#### Input material:
--
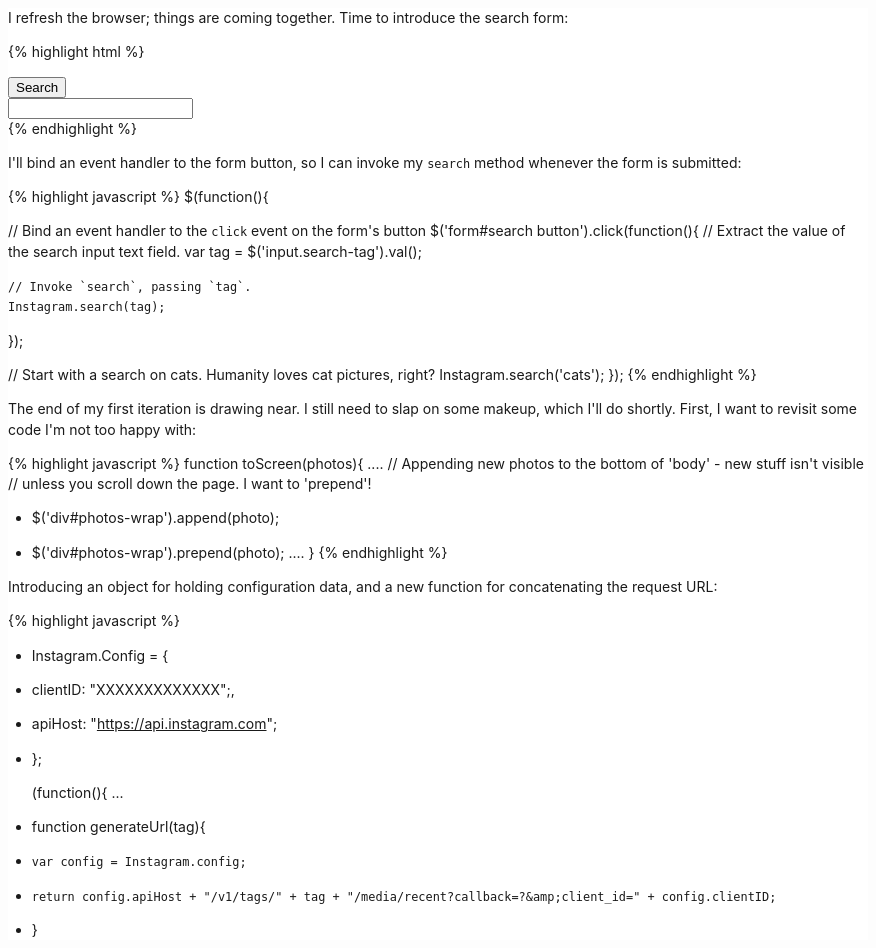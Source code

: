 I refresh the browser; things are coming together. Time to introduce the search form:

{% highlight html %}
<body>
  <div id='photos-wrap'>
    <form id='search'>
      <button type='submit' id='search-button' tabindex='2'>
        <span class='button-content'>Search</span>
      </button>
      <div class='search-wrap'>
        <input class='search-tag' type='text' tabindex='1' />
      </div>
    </form>
  </div>
</body>
{% endhighlight %}

I'll bind an event handler to the form button, so I can invoke my `search` method whenever the form is submitted:

{% highlight javascript %}
$(function(){

  // Bind an event handler to the `click` event on the form's button
  $('form#search button').click(function(){
    // Extract the value of the search input text field.
    var tag = $('input.search-tag').val();

    // Invoke `search`, passing `tag`.
    Instagram.search(tag);
  });

  // Start with a search on cats. Humanity loves cat pictures, right?
  Instagram.search('cats');
});
{% endhighlight %}

The end of my first iteration is drawing near. I still need to slap on some makeup, which I'll do shortly. First, I want to revisit some code I'm not too happy with:

{% highlight javascript %}
function toScreen(photos){
  ....
  // Appending new photos to the bottom of 'body' - new stuff isn't visible
  // unless you scroll down the page. I want to 'prepend'!

  - $('div#photos-wrap').append(photo);
  + $('div#photos-wrap').prepend(photo);
  ....
}
{% endhighlight %}

Introducing an object for holding configuration data, and a new function for concatenating the request URL:

{% highlight javascript %}
+ Instagram.Config = {
+  clientID: "XXXXXXXXXXXXX";,
+  apiHost: "https://api.instagram.com";
+ };

  (function(){
  ...

+   function generateUrl(tag){
+     var config = Instagram.config;
+     return config.apiHost + "/v1/tags/" + tag + "/media/recent?callback=?&amp;client_id=" + config.clientID;
+   }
--
#### Exercise details:
Print again the lines of the entries above that fall between the line holding "<button type='submit' id='search-button'" and the line holding "stuff isn't visible", inclusive, exactly as they stand.

#### Solution for this exercise:
      <button type='submit' id='search-button' tabindex='2'>
        <span class='button-content'>Search</span>
      </button>
      <div class='search-wrap'>
        <input class='search-tag' type='text' tabindex='1' />
      </div>
    </form>
  </div>
</body>
{% endhighlight %}

I'll bind an event handler to the form button, so I can invoke my `search` method whenever the form is submitted:

{% highlight javascript %}
$(function(){

  // Bind an event handler to the `click` event on the form's button
  $('form#search button').click(function(){
    // Extract the value of the search input text field.
    var tag = $('input.search-tag').val();

    // Invoke `search`, passing `tag`.
    Instagram.search(tag);
  });

  // Start with a search on cats. Humanity loves cat pictures, right?
  Instagram.search('cats');
});
{% endhighlight %}

The end of my first iteration is drawing near. I still need to slap on some makeup, which I'll do shortly. First, I want to revisit some code I'm not too happy with:

{% highlight javascript %}
function toScreen(photos){
  ....
  // Appending new photos to the bottom of 'body' - new stuff isn't visible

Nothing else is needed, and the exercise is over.